*AIM OF THE TASK*. Each line holding the string "dint" is to be copied from the data.

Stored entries
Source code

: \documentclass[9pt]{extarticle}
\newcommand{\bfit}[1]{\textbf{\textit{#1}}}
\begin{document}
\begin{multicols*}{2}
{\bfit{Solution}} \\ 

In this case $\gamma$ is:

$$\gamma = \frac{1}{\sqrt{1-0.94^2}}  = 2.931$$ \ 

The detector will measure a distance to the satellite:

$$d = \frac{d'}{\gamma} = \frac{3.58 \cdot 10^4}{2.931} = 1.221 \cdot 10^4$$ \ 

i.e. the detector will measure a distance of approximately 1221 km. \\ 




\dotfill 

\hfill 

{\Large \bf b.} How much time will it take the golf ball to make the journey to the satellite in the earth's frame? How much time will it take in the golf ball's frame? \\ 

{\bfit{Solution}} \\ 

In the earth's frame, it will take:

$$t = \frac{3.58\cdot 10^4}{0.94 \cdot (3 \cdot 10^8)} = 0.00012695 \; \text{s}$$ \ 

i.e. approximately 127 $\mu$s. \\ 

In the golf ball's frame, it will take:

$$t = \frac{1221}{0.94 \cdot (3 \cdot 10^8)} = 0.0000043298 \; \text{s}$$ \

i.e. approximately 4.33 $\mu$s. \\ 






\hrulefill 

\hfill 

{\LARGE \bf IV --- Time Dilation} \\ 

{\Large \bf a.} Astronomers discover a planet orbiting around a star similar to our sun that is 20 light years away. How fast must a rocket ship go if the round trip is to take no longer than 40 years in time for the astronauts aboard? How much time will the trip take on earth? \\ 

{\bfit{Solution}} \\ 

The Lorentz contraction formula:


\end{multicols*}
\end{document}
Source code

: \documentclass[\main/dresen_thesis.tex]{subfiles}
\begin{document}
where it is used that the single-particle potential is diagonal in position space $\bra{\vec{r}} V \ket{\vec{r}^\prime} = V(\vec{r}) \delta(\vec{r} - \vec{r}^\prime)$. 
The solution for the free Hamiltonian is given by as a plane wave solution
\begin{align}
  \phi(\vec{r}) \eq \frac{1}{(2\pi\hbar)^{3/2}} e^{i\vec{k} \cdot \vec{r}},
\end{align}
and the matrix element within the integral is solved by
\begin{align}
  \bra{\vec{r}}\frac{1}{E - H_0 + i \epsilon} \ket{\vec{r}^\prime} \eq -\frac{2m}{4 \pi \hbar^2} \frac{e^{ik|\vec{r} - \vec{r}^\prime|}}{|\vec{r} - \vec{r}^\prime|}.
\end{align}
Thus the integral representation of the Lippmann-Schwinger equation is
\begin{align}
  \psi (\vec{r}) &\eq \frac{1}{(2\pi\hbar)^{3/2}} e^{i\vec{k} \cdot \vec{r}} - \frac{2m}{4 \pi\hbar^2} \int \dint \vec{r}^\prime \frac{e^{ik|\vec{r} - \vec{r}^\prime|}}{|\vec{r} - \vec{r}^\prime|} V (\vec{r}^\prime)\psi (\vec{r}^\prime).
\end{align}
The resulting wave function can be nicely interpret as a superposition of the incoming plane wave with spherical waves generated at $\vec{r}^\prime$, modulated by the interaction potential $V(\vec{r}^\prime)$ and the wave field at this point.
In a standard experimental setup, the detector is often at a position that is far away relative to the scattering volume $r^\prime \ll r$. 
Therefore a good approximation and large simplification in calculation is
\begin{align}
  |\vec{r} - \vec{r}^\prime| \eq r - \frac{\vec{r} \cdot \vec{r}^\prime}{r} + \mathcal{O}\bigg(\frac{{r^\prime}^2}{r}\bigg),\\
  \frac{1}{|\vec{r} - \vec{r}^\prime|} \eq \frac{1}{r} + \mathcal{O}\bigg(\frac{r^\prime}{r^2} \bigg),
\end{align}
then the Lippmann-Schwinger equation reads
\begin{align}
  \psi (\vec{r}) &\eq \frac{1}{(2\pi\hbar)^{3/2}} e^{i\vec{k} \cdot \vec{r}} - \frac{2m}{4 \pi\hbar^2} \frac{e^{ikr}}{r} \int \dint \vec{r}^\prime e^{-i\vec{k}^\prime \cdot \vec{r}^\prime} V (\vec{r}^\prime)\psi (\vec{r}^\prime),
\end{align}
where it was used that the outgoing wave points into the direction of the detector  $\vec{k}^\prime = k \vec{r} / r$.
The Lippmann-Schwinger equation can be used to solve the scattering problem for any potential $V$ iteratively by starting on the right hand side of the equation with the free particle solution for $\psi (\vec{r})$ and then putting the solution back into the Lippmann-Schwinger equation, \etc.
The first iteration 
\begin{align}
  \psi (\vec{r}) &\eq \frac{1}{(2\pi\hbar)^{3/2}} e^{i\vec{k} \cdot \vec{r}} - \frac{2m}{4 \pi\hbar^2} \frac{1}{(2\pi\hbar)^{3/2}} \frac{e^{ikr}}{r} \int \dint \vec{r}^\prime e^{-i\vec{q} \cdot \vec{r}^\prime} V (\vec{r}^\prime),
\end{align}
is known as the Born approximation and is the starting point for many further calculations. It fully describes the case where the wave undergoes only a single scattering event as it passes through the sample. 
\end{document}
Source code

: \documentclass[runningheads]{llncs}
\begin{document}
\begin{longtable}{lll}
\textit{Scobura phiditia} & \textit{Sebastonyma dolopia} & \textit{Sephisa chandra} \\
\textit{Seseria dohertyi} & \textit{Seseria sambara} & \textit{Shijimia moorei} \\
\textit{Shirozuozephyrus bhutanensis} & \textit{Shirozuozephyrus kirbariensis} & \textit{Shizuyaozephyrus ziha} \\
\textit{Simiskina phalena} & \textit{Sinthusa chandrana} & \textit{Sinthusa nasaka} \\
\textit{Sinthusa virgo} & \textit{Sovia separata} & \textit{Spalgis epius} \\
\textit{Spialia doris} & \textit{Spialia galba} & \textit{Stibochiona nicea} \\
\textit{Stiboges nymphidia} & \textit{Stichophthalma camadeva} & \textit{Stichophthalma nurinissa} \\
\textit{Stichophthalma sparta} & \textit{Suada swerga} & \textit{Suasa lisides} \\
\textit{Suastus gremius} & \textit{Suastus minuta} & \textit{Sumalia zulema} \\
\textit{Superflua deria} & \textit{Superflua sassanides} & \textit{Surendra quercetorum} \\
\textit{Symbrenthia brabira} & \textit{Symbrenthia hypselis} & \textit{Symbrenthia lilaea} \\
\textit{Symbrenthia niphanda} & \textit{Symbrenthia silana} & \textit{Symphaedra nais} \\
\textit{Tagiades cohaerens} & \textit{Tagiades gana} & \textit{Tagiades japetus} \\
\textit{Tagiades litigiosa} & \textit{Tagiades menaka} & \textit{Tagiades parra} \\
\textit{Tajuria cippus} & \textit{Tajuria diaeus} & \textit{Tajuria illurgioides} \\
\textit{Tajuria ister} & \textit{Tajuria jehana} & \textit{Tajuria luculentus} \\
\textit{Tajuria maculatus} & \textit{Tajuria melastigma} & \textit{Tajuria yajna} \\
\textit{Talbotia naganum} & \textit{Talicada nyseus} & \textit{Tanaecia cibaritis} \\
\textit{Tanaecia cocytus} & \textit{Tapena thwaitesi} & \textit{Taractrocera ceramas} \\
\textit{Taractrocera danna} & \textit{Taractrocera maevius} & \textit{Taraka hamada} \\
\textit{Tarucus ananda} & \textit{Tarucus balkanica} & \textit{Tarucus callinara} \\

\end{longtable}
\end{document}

*OUTPUT OF THE EXERCISE*.
  \psi (\vec{r}) &\eq \frac{1}{(2\pi\hbar)^{3/2}} e^{i\vec{k} \cdot \vec{r}} - \frac{2m}{4 \pi\hbar^2} \int \dint \vec{r}^\prime \frac{e^{ik|\vec{r} - \vec{r}^\prime|}}{|\vec{r} - \vec{r}^\prime|} V (\vec{r}^\prime)\psi (\vec{r}^\prime).
  \psi (\vec{r}) &\eq \frac{1}{(2\pi\hbar)^{3/2}} e^{i\vec{k} \cdot \vec{r}} - \frac{2m}{4 \pi\hbar^2} \frac{e^{ikr}}{r} \int \dint \vec{r}^\prime e^{-i\vec{k}^\prime \cdot \vec{r}^\prime} V (\vec{r}^\prime)\psi (\vec{r}^\prime),
  \psi (\vec{r}) &\eq \frac{1}{(2\pi\hbar)^{3/2}} e^{i\vec{k} \cdot \vec{r}} - \frac{2m}{4 \pi\hbar^2} \frac{1}{(2\pi\hbar)^{3/2}} \frac{e^{ikr}}{r} \int \dint \vec{r}^\prime e^{-i\vec{q} \cdot \vec{r}^\prime} V (\vec{r}^\prime),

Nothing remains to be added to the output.